The Coming Expansion of Regulation A

Companies offering and selling stocks, notes, and other securities to raise capital must either register the securities with the Securities and Exchange Commission or rely on an exemption to registration. One long-standing, though rarely used, exemption is provided by Regulation A. In 2012, congress, in an effort to promote small company capital formation, mandated an expansion and update of this regulation with the Jumpstart Our Business Startups Act (the JOBS Act). The JOBS Act requires the Securities and Exchange Commission to adopt changes to Regulation A that increase the use of the exemption.

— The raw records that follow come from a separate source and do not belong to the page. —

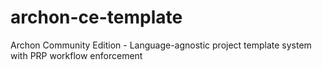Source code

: # archon-ce-template
Archon Community Edition - Language-agnostic project template system with PRP workflow enforcement
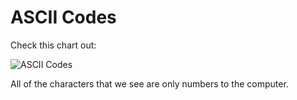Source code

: # ASCII Codes

Check this chart out:

![ASCII Codes](https://upload.wikimedia.org/wikipedia/commons/d/dd/ASCII-Table.svg)

All of the characters that we see are only numbers to the computer.
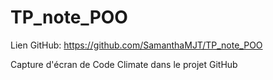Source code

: # TP_note_POO

Lien GitHub:
https://github.com/SamanthaMJT/TP_note_POO

Capture d'écran de Code Climate dans le projet GitHub

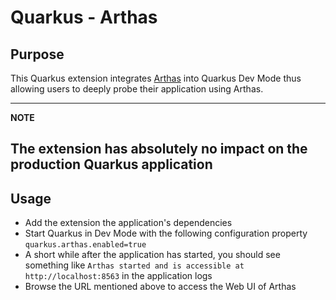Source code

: # Quarkus - Arthas

## Purpose

This Quarkus extension integrates [Arthas](https://github.com/alibaba/arthas) into Quarkus Dev Mode thus allowing users to deeply
probe their application using Arthas.

---
**NOTE**

The extension has absolutely no impact on the production Quarkus application
---

## Usage

* Add the extension the application's dependencies
* Start Quarkus in Dev Mode with the following configuration property `quarkus.arthas.enabled=true`
* A short while after the application has started, you should see something like `Arthas started and is accessible at http://localhost:8563` in the application logs
* Browse the URL mentioned above to access the Web UI of Arthas
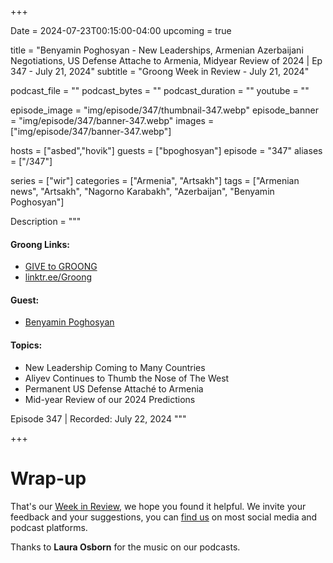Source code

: +++

Date = 2024-07-23T00:15:00-04:00
upcoming = true

title = "Benyamin Poghosyan - New Leaderships, Armenian Azerbaijani Negotiations, US Defense Attache to Armenia, Midyear Review of 2024 | Ep 347 - July 21, 2024"
subtitle = "Groong Week in Review - July 21, 2024"

podcast_file = ""
podcast_bytes = ""
podcast_duration = ""
youtube = ""

episode_image = "img/episode/347/thumbnail-347.webp"
episode_banner = "img/episode/347/banner-347.webp"
images = ["img/episode/347/banner-347.webp"]

hosts = ["asbed","hovik"]
guests = ["bpoghosyan"]
episode = "347"
aliases = ["/347"]

series = ["wir"]
categories = ["Armenia", "Artsakh"]
tags = ["Armenian news", "Artsakh", "Nagorno Karabakh", "Azerbaijan", "Benyamin Poghosyan"]

Description = """

#### Groong Links:
* [GIVE to GROONG](https://podcasts.groong.org/donate)
* [linktr.ee/Groong](https://linktr.ee/groong)

#### Guest:
* [Benyamin Poghosyan](/guest/bpoghosyan)

#### Topics:
* New Leadership Coming to Many Countries
* Aliyev Continues to Thumb the Nose of The West
* Permanent US Defense Attaché to Armenia
* Mid-year Review of our 2024 Predictions

Episode 347 | Recorded: July 22, 2024
"""

+++



# Wrap-up

That's our [Week in Review](https://podcasts.groong.org/), we hope you found it helpful. We invite your feedback and your suggestions, you can [find us](https://linktr.ee/groong) on most social media and podcast platforms.

Thanks to __Laura Osborn__ for the music on our podcasts.
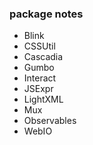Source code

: ### package notes

- Blink
- CSSUtil
- Cascadia
- Gumbo
- Interact
- JSExpr
- LightXML
- Mux
- Observables
- WebIO
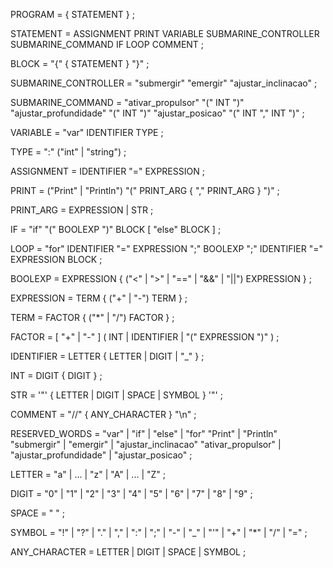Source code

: PROGRAM          = { STATEMENT } ;

STATEMENT        = ASSIGNMENT
                   PRINT
                   VARIABLE
                   SUBMARINE_CONTROLLER
                   SUBMARINE_COMMAND
                   IF
                   LOOP
                   COMMENT ;

BLOCK            = "{" { STATEMENT } "}" ;

SUBMARINE_CONTROLLER = "submergir"
                       "emergir"
                       "ajustar_inclinacao" ;

SUBMARINE_COMMAND = "ativar_propulsor" "(" INT ")"
                    "ajustar_profundidade" "(" INT ")"
                    "ajustar_posicao" "(" INT "," INT ")" ;

VARIABLE         = "var" IDENTIFIER TYPE ;

TYPE             = ":" ("int" | "string") ;

ASSIGNMENT       = IDENTIFIER "=" EXPRESSION ;

PRINT            = ("Print" | "Println") "(" PRINT_ARG { "," PRINT_ARG } ")" ;

PRINT_ARG        = EXPRESSION | STR ;

IF               = "if" "(" BOOLEXP ")" BLOCK [ "else" BLOCK ] ;

LOOP             = "for" IDENTIFIER "=" EXPRESSION ";" BOOLEXP ";" IDENTIFIER "=" EXPRESSION BLOCK ;

BOOLEXP          = EXPRESSION { ("<" | ">" | "==" | "&&" | "||") EXPRESSION } ;

EXPRESSION       = TERM { ("+" | "-") TERM } ;

TERM             = FACTOR { ("*" | "/") FACTOR } ;

FACTOR           = [ "+" | "-" ] ( INT | IDENTIFIER | "(" EXPRESSION ")" ) ;

IDENTIFIER       = LETTER { LETTER | DIGIT | "_" } ;

INT              = DIGIT { DIGIT } ;

STR              = '"' { LETTER | DIGIT | SPACE | SYMBOL } '"' ;

COMMENT          = "//" { ANY_CHARACTER } "\n" ;

RESERVED_WORDS   = "var" | "if" | "else" | "for"
                   "Print" | "Println"
                   "submergir" | "emergir" | "ajustar_inclinacao"
                   "ativar_propulsor" | "ajustar_profundidade" | "ajustar_posicao" ;

LETTER           = "a" | ... | "z" | "A" | ... | "Z" ;

DIGIT            = "0" | "1" | "2" | "3" | "4" | "5" | "6" | "7" | "8" | "9" ;

SPACE            = " " ;

SYMBOL           = "!" | "?" | "." | "," | ":" | ";" | "-" | "_" | "'" | "+" | "*" | "/" | "=" ;

ANY_CHARACTER    = LETTER | DIGIT | SPACE | SYMBOL ;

The Securities and Exchange Commission originally adopted Regulation A in 1936 for small offerings. It is sometimes called the “mini-public offering” and is currently available for securities offerings in amounts up to $5 million. There are various aspects of Regulation A that are attractive to companies. For instance, there is no prohibition on general solicitation. A company can raise capital with a broad offering that is not limited to pre-existing relationships, making use of advertising if desirable; and there is even some ability to gauge investor interest before preparing the offering. Also, unlike most offerings under the more popular Regulation D, there are no requirements that the purchasers of the securities be comprised of “accredited investors” (individuals that meet certain net worth and income standards, as well as other specified types of investors) and the securities are not subject to holding periods before they can be resold by investors.

Why is the exemption rarely used? Several factors serve to make offerings under Regulation A relatively complex and costly, and thus less practical than alternative exemptions. First and foremost, many companies find the filing and disclosure requirements cost prohibitive in light of the amount of capital that can be raised. A company must file an offering statement for review with the Securities and Exchange Commission. The offering statement includes an “offering circular” for prospective investors that is similar to a prospectus, albeit not quite as extensive. In addition, the regulation does not pre-empt state securities laws. Offerings under Regulation A may involve substantive compliance with securities laws of multiple states, rather than just the notice filings required with offerings under Rule 506 of Regulation D. Consequently, as the Securities and Exchange Commission notes in its rule proposal, there were only eight offerings under Regulation A in 2012, a very small number compared with the approximately 7,700 offerings under Regulation D that were eligible for Regulation A based upon transaction size.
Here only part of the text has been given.